HMRC should not let taxpayers think that “cover up” costs less than “own up”…
Recently a client – quite accidentally – didn’t notify HMRC when their income rose above the VAT threshold (currently £81,000) until about six months later.
The general rule is that you have to tell HMRC within 30 days from the end of the month in which your taxable supplies in the last 12 months exceeded the threshold. Failure to do so will result in penalties.
When the assessment came through, on top of the outstanding VAT liability, it showed a penalty. The penalty is reduced depending on these factors:
- ”Telling us about it”
- ”Helping us understand it”
- ”Giving us access to records”.
We think HMRC is well able to distinguish between the situations where
1) a taxpayer has been knowingly careless and then “owns up” merely to minimise the cost, and
2) where a taxpayer has made an unwitting mistake.
For example, a trader not telling HMRC about a substantial source of income for several years, and then telling HMRC, is unlikely to be genuine.
In our case, the client did the honest thing and told HMRC, unfortunately 6 months late. The problem was that the penalty was 25% again of the VAT due.
We’re not suggesting that businesses “cover up”. We advise you to comply with the law and if you don’t, don’t come to us. But what effect does this kind of treatment have on taxpayers? This case is under appeal, but the message HMRC has sent out is that if you do the honest thing and tell HMRC, you won’t get much credit for it.

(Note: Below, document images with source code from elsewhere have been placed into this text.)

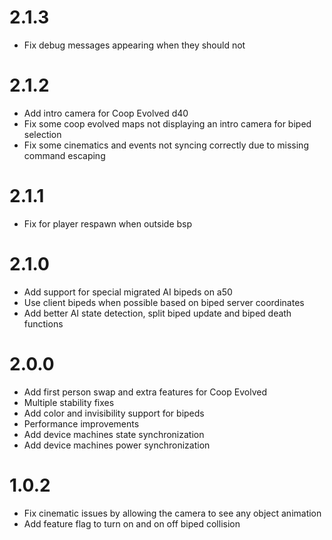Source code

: # 2.1.3
- Fix debug messages appearing when they should not

# 2.1.2
- Add intro camera for Coop Evolved d40
- Fix some coop evolved maps not displaying an intro camera for biped selection
- Fix some cinematics and events not syncing correctly due to missing command escaping

# 2.1.1
- Fix for player respawn when outside bsp

# 2.1.0
- Add support for special migrated AI bipeds on a50
- Use client bipeds when possible based on biped server coordinates
- Add better AI state detection, split biped update and biped death functions

# 2.0.0
- Add first person swap and extra features for Coop Evolved
- Multiple stability fixes
- Add color and invisibility support for bipeds
- Performance improvements
- Add device machines state synchronization
- Add device machines power synchronization

# 1.0.2
- Fix cinematic issues by allowing the camera to see any object animation
- Add feature flag to turn on and on off biped collision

As taxpayers, we all lose out if some other person, on hearing how HMRC treated our honest taxpayer, reaches the conclusion that perhaps “cover up” will cost less than “own up”.
July 2014 – Update
Following our appeal and putting our client’s case for the second time, HMRC reduced the penalty to 3%. This is a satisfactory outcome.
This case shows that provided taxpayers and their accountants are prepared to stand their ground (and have a genuine case) then fair treatment can be expected – eventually. It shows also a tendency for HMRC start off in a somewhat bullying manner, to ignore the information given to them at first, and only to consider the client’s case when that same information is presented again, persistently. While the outcome was satisfactory in this case, how many others – perhaps hesitant to make their case – would not get fair treatment?